* What is required:
Every line of the entries that holds the word "Marelly" is to be copied.

* Provided entries:
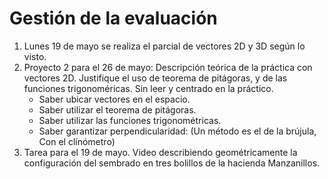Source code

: # Gestión de la evaluación  

1. Lunes 19 de mayo se realiza el parcial de vectores 2D y 3D según lo visto. 
2. Proyecto 2 para el 26 de mayo: Descripción teórica de la práctica con vectores 2D. Justifique el uso de teorema de pitágoras, y de las funciones trigonoméricas. Sin leer y centrado en la práctico.
     * Saber ubicar vectores en el espacio.
     * Saber utilizar el teorema de pitágoras.
     * Saber utilizar las funciones trigonométricas.
     * Saber garantizar perpendicularidad: (Un método es el de la brújula, Con el clínómetro)
3. Tarea para el 19 de mayo. Video describiendo geométricamente la configuración del sembrado en tres bolillos de la hacienda Manzanillos.    
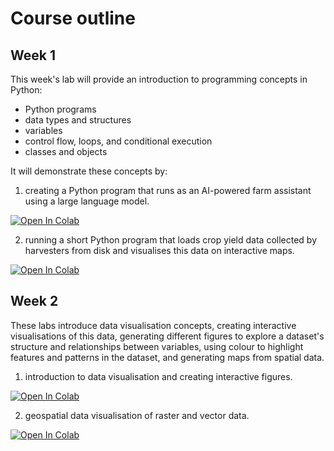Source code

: # Course outline

## Week 1

This week's lab will provide an introduction to programming concepts in Python:

* Python programs
* data types and structures
* variables
* control flow, loops, and conditional execution
* classes and objects

It will demonstrate these concepts by:

1) creating a Python program that runs as an AI-powered farm assistant using a large language model.

<a href="https://colab.research.google.com/github/geog3300-agri3003/coursebook/blob/main/docs/notebooks/week-1_1.ipynb" target="_blank">
  <img src="https://colab.research.google.com/assets/colab-badge.svg" alt="Open In Colab"/>
</a>

2) running a short Python program that loads crop yield data collected by harvesters from disk and visualises this data on interactive maps.

<a href="https://colab.research.google.com/github/geog3300-agri3003/coursebook/blob/main/docs/notebooks/week-1_2.ipynb" target="_blank">
  <img src="https://colab.research.google.com/assets/colab-badge.svg" alt="Open In Colab"/>
</a>

## Week 2

These labs introduce data visualisation concepts, creating interactive visualisations of this data, generating different figures to explore a dataset's structure and relationships between variables, using colour to highlight features and patterns in the dataset, and generating maps from spatial data.

1) introduction to data visualisation and creating interactive figures.

<a href="https://colab.research.google.com/github/geog3300-agri3003/coursebook/blob/main/docs/notebooks/week-2_1.ipynb" target="_blank">
  <img src="https://colab.research.google.com/assets/colab-badge.svg" alt="Open In Colab"/>
</a>

2) geospatial data visualisation of raster and vector data.

<a href="https://colab.research.google.com/github/geog3300-agri3003/coursebook/blob/main/docs/notebooks/week-2_2.ipynb" target="_blank">
  <img src="https://colab.research.google.com/assets/colab-badge.svg" alt="Open In Colab"/>
</a>



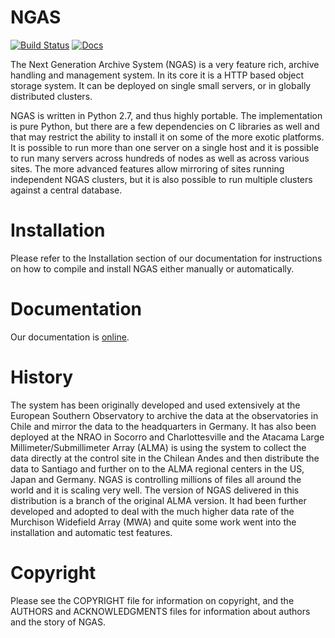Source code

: # NGAS

[![Build Status](https://travis-ci.org/ICRAR/ngas.svg?branch=master)](https://travis-ci.org/ICRAR/ngas)
[![Docs](https://readthedocs.org/projects/ngas/badge/?version=latest)](https://ngas.readthedocs.io/en/latest/)

The Next Generation Archive System (NGAS) is a very feature rich, archive
handling and management system.
In its core it is a HTTP based object storage system. It can be deployed
on single small servers, or in globally distributed clusters.

NGAS is written in Python 2.7, and thus highly portable. The implementation
is pure Python, but there are a few dependencies on C libraries as well
and that may restrict the ability to install it on some of the more exotic
platforms.
It is possible to run more than one server on a single host and it is
possible to run many servers across hundreds of nodes as well as across
various sites. The more advanced features allow mirroring of sites running
independent NGAS clusters, but it is also possible to run multiple clusters
against a central database.

# Installation

Please refer to the Installation section of our documentation for instructions
on how to compile and install NGAS either manually or automatically.

# Documentation

Our documentation is [online](https://ngas.readthedocs.io/).

# History

The system has been originally developed and used extensively at the
European Southern Observatory to archive the data at the observatories in
Chile and mirror the data to the headquarters in Germany. It has also been
deployed at the NRAO in Socorro and Charlottesville and the Atacama Large
Millimeter/Submillimeter Array (ALMA) is using the system to collect the data
directly at the control site in the Chilean Andes and then distribute the data
to Santiago and further on to the ALMA regional centers in the US, Japan and
Germany. NGAS is controlling millions of files all around the world and it
is scaling very well. The version of NGAS delivered in this distribution is
a branch of the original ALMA version. It had been further developed and
adopted to deal with the much higher data rate of the Murchison Widefield
Array (MWA) and quite some work went into the installation and automatic test
features.

# Copyright

Please see the COPYRIGHT file for information on copyright, and the AUTHORS and
ACKNOWLEDGMENTS files for information about authors and the story of NGAS.
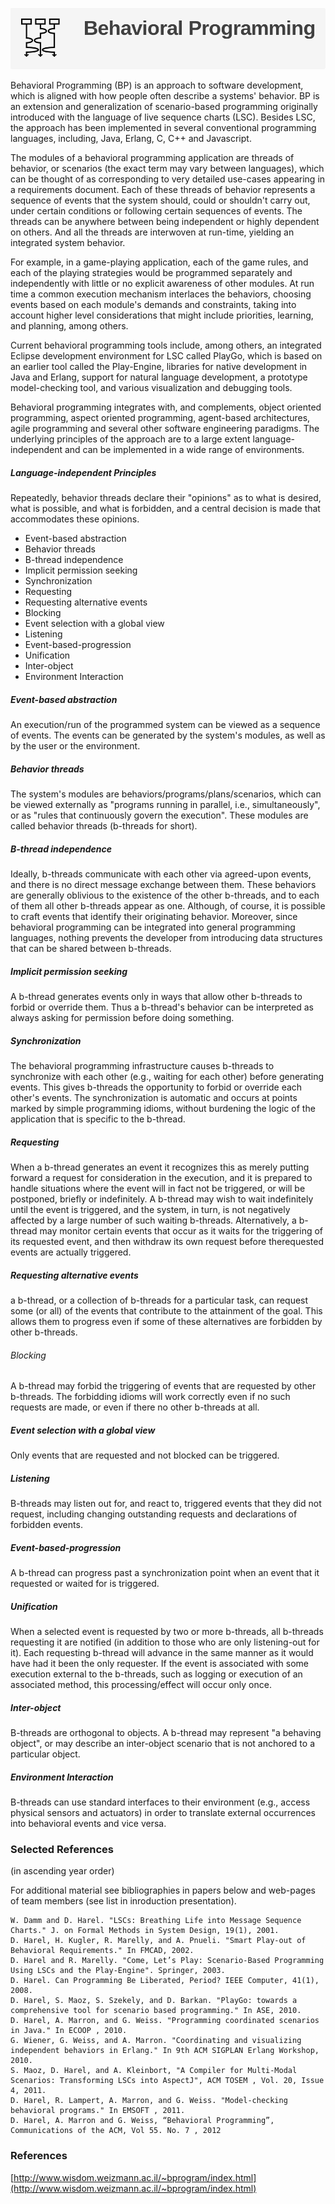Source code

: 
![bp.png](./data/image/bp.png)

Behavioral Programming (BP) is an approach to software development, which is aligned with how people often describe a systems' behavior. BP is an extension and generalization of scenario-based programming originally introduced with the language of live sequence charts (LSC). Besides LSC, the approach has been implemented in several conventional programming languages, including, Java, Erlang, C, C++ and Javascript.

The modules of a behavioral programming application are threads of behavior, or scenarios (the exact term may vary between languages), which can be thought of as corresponding to very detailed use-cases appearing in a requirements document. Each of these threads of behavior represents a sequence of events that the system should, could or shouldn't carry out, under certain conditions or following certain sequences of events. The threads can be anywhere between being independent or highly dependent on others. And all the threads are interwoven at run-time, yielding an integrated system behavior.

For example, in a game-playing application, each of the game rules, and each of the playing strategies would be programmed separately and independently with little or no explicit awareness of other modules. At run time a common execution mechanism interlaces the behaviors, choosing events based on each module's demands and constraints, taking into account higher level considerations that might include priorities, learning, and planning, among others.

Current behavioral programming tools include, among others, an integrated Eclipse development environment for LSC called PlayGo, which is based on an earlier tool called the Play-Engine, libraries for native development in Java and Erlang, support for natural language development, a prototype model-checking tool, and various visualization and debugging tools.

Behavioral programming integrates with, and complements, object oriented programming, aspect oriented programming, agent-based architectures, agile programming and several other software engineering paradigms. The underlying principles of the approach are to a large extent language-independent and can be implemented in a wide range of environments.

##### Language-independent Principles
Repeatedly, behavior threads declare their "opinions" as to what is desired, what is possible, and what is forbidden, and a central decision is made that accommodates these opinions.

* Event-based abstraction
* Behavior threads
* B-thread independence
* Implicit permission seeking
* Synchronization
* Requesting
* Requesting alternative events
* Blocking
* Event selection with a global view
* Listening
* Event-based-progression
* Unification
* Inter-object
* Environment Interaction 

##### Event-based abstraction
An execution/run of the programmed system can be viewed as a sequence of events. The events can be generated by the system's modules, as well as by the user or the environment.

##### Behavior threads
The system's modules are behaviors/programs/plans/scenarios, which can be viewed externally as "programs running in parallel, i.e., simultaneously", or as "rules that continuously govern the execution". These modules are called behavior threads (b-threads for short).

##### B-thread independence
Ideally, b-threads communicate with each other via agreed-upon events, and there is no direct message exchange between them. These behaviors are generally oblivious to the existence of the other b-threads, and to each of them all other b-threads appear as one. Although, of course, it is possible to craft events that identify their originating behavior. Moreover, since behavioral programming can be integrated into general programming languages, nothing prevents the developer from introducing data structures that can be shared between b-threads.

##### Implicit permission seeking
A b-thread generates events only in ways that allow other b-threads to forbid or override them. Thus a b-thread's behavior can be interpreted as always asking for permission before doing something.

##### Synchronization
The behavioral programming infrastructure causes b-threads to synchronize with each other (e.g., waiting for each other) before generating events. This gives b-threads the opportunity to forbid or override each other's events. The synchronization is automatic and occurs at points marked by simple programming idioms, without burdening the logic of the application that is specific to the b-thread.

##### Requesting
When a b-thread generates an event it recognizes this as merely putting forward a request for consideration in the execution, and it is prepared to handle situations where the event will in fact not be triggered, or will be postponed, briefly or indefinitely. A b-thread may wish to wait indefinitely until the event is triggered, and the system, in turn, is not negatively affected by a large number of such waiting b-threads. Alternatively, a b-thread may monitor certain events that occur as it waits for the triggering of its requested event, and then withdraw its own request before therequested events are actually triggered.

##### Requesting alternative events
a b-thread, or a collection of b-threads for a particular task, can request some (or all) of the events that contribute to the attainment of the goal. This allows them to progress even if some of these alternatives are forbidden by other b-threads.

###### Blocking
A b-thread may forbid the triggering of events that are requested by other b-threads. The forbidding idioms will work correctly even if no such requests are made, or even if there no other b-threads at all.

##### Event selection with a global view
Only events that are requested and not blocked can be triggered.

##### Listening
B-threads may listen out for, and react to, triggered events that they did not request, including changing outstanding requests and declarations of forbidden events.

##### Event-based-progression
A b-thread can progress past a synchronization point when an event that it requested or waited for is triggered.

##### Unification
When a selected event is requested by two or more b-threads, all b-threads requesting it are notified (in addition to those who are only listening-out for it). Each requesting b-thread will advance in the same manner as it would have had it been the only requester. If the event is associated with some execution external to the b-threads, such as logging or execution of an associated method, this processing/effect will occur only once.

##### Inter-object
B-threads are orthogonal to objects. A b-thread may represent "a behaving object", or may describe an inter-object scenario that is not anchored to a particular object.

##### Environment Interaction
B-threads can use standard interfaces to their environment (e.g., access physical sensors and actuators) in order to translate external occurrences into behavioral events and vice versa.

### Selected References
(in ascending year order)

For additional material see bibliographies in papers below and web-pages of team members (see list in inroduction presentation).

    W. Damm and D. Harel. "LSCs: Breathing Life into Message Sequence Charts." J. on Formal Methods in System Design, 19(1), 2001.
    D. Harel, H. Kugler, R. Marelly, and A. Pnueli. "Smart Play-out of Behavioral Requirements." In FMCAD, 2002.
    D. Harel and R. Marelly. "Come, Let’s Play: Scenario-Based Programming Using LSCs and the Play-Engine". Springer, 2003.
    D. Harel. Can Programming Be Liberated, Period? IEEE Computer, 41(1), 2008.
    D. Harel, S. Maoz, S. Szekely, and D. Barkan. "PlayGo: towards a comprehensive tool for scenario based programming." In ASE, 2010.
    D. Harel, A. Marron, and G. Weiss. "Programming coordinated scenarios in Java." In ECOOP , 2010.
    G. Wiener, G. Weiss, and A. Marron. "Coordinating and visualizing independent behaviors in Erlang." In 9th ACM SIGPLAN Erlang Workshop, 2010.
    S. Maoz, D. Harel, and A. Kleinbort, "A Compiler for Multi-Modal Scenarios: Transforming LSCs into AspectJ", ACM TOSEM , Vol. 20, Issue 4, 2011.
    D. Harel, R. Lampert, A. Marron, and G. Weiss. "Model-checking behavioral programs." In EMSOFT , 2011.
    D. Harel, A. Marron and G. Weiss, “Behavioral Programming”, Communications of the ACM, Vol 55. No. 7 , 2012 
    
###  References  
[http://www.wisdom.weizmann.ac.il/~bprogram/index.html](http://www.wisdom.weizmann.ac.il/~bprogram/index.html)
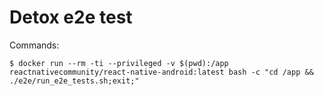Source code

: # Detox e2e test

Commands:

    $ docker run --rm -ti --privileged -v $(pwd):/app reactnativecommunity/react-native-android:latest bash -c "cd /app && ./e2e/run_e2e_tests.sh;exit;"
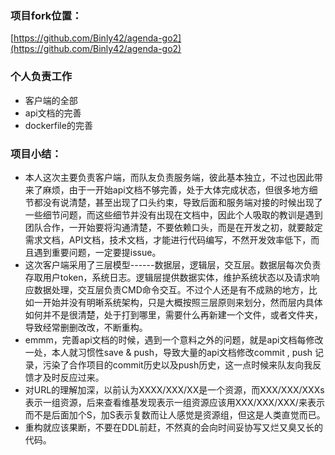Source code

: ###  项目fork位置：

[https://github.com/Binly42/agenda-go2](https://github.com/Binly42/agenda-go2)



### 个人负责工作

+ 客户端的全部
+ api文档的完善
+ dockerfile的完善

### 项目小结：

+ 本人这次主要负责客户端，而队友负责服务端，彼此基本独立，不过也因此带来了麻烦，由于一开始api文档不够完善，处于大体完成状态，但很多地方细节都没有说清楚，甚至出现了口头约束，导致后面和服务端对接的时候出现了一些细节问题，而这些细节并没有出现在文档中，因此个人吸取的教训是遇到团队合作，一开始要将沟通清楚，不要依赖口头，而是在开发之初，就要敲定需求文档，API文档，技术文档，才能进行代码编写，不然开发效率低下，而且遇到重要问题，一定要提issue。
+ 这次客户端采用了三层模型------数据层，逻辑层，交互层。数据层每次负责存取用户token，系统日志。逻辑层提供数据实体，维护系统状态以及请求响应数据处理，交互层负责CMD命令交互。不过个人还是有不成熟的地方，比如一开始并没有明晰系统架构，只是大概按照三层原则来划分，然而层内具体如何并不是很清楚，处于打到哪里，需要什么再新建一个文件，或者文件夹，导致经常删删改改，不断重构。
+ emmm，完善api文档的时候，遇到一个意料之外的问题，就是api文档每修改一处，本人就习惯性save & push，导致大量的api文档修改commit , push 记录，污染了合作项目的commit历史以及push历史，这一点时候来队友向我反馈才及时反应过来。
+ 对URL的理解加深，以前认为XXXX/XXX/XX是一个资源，而XXX/XXX/XXXs表示一组资源，后来查看维基发现表示一组资源应该用XXX/XXX/XXX/来表示而不是后面加个S，加S表示复数而让人感觉是资源组，但这是人类直觉而已。
+ 重构就应该果断，不要在DDL前赶，不然真的会向时间妥协写又烂又臭又长的代码。



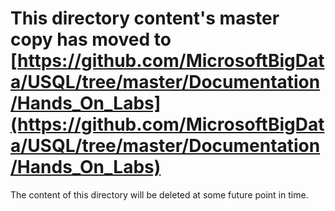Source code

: # This directory content's master copy has moved to [https://github.com/MicrosoftBigData/USQL/tree/master/Documentation/Hands_On_Labs](https://github.com/MicrosoftBigData/USQL/tree/master/Documentation/Hands_On_Labs)

The content of this directory will be deleted at some future point in time.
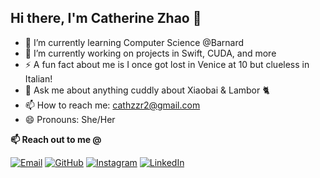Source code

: ## Hi there, I'm Catherine Zhao 👋

- 🌱 I’m currently learning Computer Science @Barnard
- 🔭 I’m currently working on projects in Swift, CUDA, and more
- ⚡ A fun fact about me is I once got lost in Venice at 10 but clueless in Italian!
- 💬 Ask me about anything cuddly about Xiaobai & Lambor 🐈
- 📫 How to reach me: cathzzr2@gmail.com
- 😄 Pronouns: She/Her

**📫 Reach out to me @**

[![Email](https://img.shields.io/badge/Email-D14836?style=for-the-badge&logo=gmail&logoColor=white)](mailto:cathzzr2@gmail.com)
[![GitHub](https://img.shields.io/badge/GitHub-181717?style=for-the-badge&logo=github&logoColor=white)](https://github.com/cathzzr2)
[![Instagram](https://img.shields.io/badge/Instagram-E4405F?style=for-the-badge&logo=instagram&logoColor=white)](https://www.instagram.com/cathzzr2)
[![LinkedIn](https://img.shields.io/badge/LinkedIn-0077B5?style=for-the-badge&logo=linkedin&logoColor=white)](https://linkedin.com/in/cathzzr2)

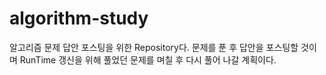 # algorithm-study
알고리즘 문제 답안 포스팅을 위한 Repository다.
문제를 푼 후 답안을 포스팅할 것이며 RunTime 갱신을 위해 풀었던 문제를  며칠 후 다시 풀어 나갈 계획이다. 
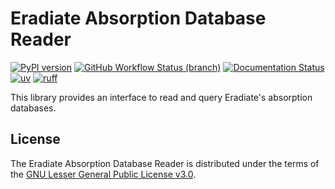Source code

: # Eradiate Absorption Database Reader

[![PyPI version](https://img.shields.io/pypi/v/axsdb?color=blue)](https://pypi.org/project/axsdb)
[![GitHub Workflow Status (branch)](https://img.shields.io/github/actions/workflow/status/eradiate/axsdb/ci.yml?branch=main)](https://github.com/eradiate/axsdb/actions/workflows/ci.yml)
[![Documentation Status](https://img.shields.io/readthedocs/axsdb)](https://axsdb.readthedocs.io)
[![uv](https://img.shields.io/endpoint?url=https://raw.githubusercontent.com/astral-sh/uv/main/assets/badge/v0.json)](https://github.com/astral-sh/uv)
[![ruff](https://img.shields.io/endpoint?url=https://raw.githubusercontent.com/astral-sh/ruff/main/assets/badge/v2.json)](https://github.com/astral-sh/ruff)

This library provides an interface to read and query Eradiate's absorption
databases.

## License

The Eradiate Absorption Database Reader is distributed under the terms of the
[GNU Lesser General Public License v3.0](https://choosealicense.com/licenses/lgpl-3.0/).
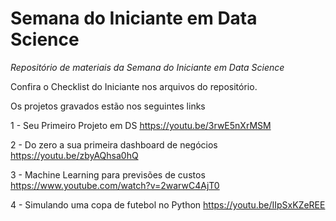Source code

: # Semana do Iniciante em Data Science

*Repositório de materiais da Semana do Iniciante em Data Science*

Confira o Checklist do Iniciante nos arquivos do repositório.

Os projetos gravados estão nos seguintes links

1 - Seu Primeiro Projeto em DS
https://youtu.be/3rwE5nXrMSM

2 - Do zero a sua primeira dashboard de negócios
https://youtu.be/zbyAQhsa0hQ

3 - Machine Learning para previsões de custos
https://www.youtube.com/watch?v=2warwC4AjT0

4 - Simulando uma copa de futebol no Python 
https://youtu.be/IIpSxKZeREE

* Exercise answer:
    D. Harel, H. Kugler, R. Marelly, and A. Pnueli. "Smart Play-out of Behavioral Requirements." In FMCAD, 2002.
    D. Harel and R. Marelly. "Come, Let’s Play: Scenario-Based Programming Using LSCs and the Play-Engine". Springer, 2003.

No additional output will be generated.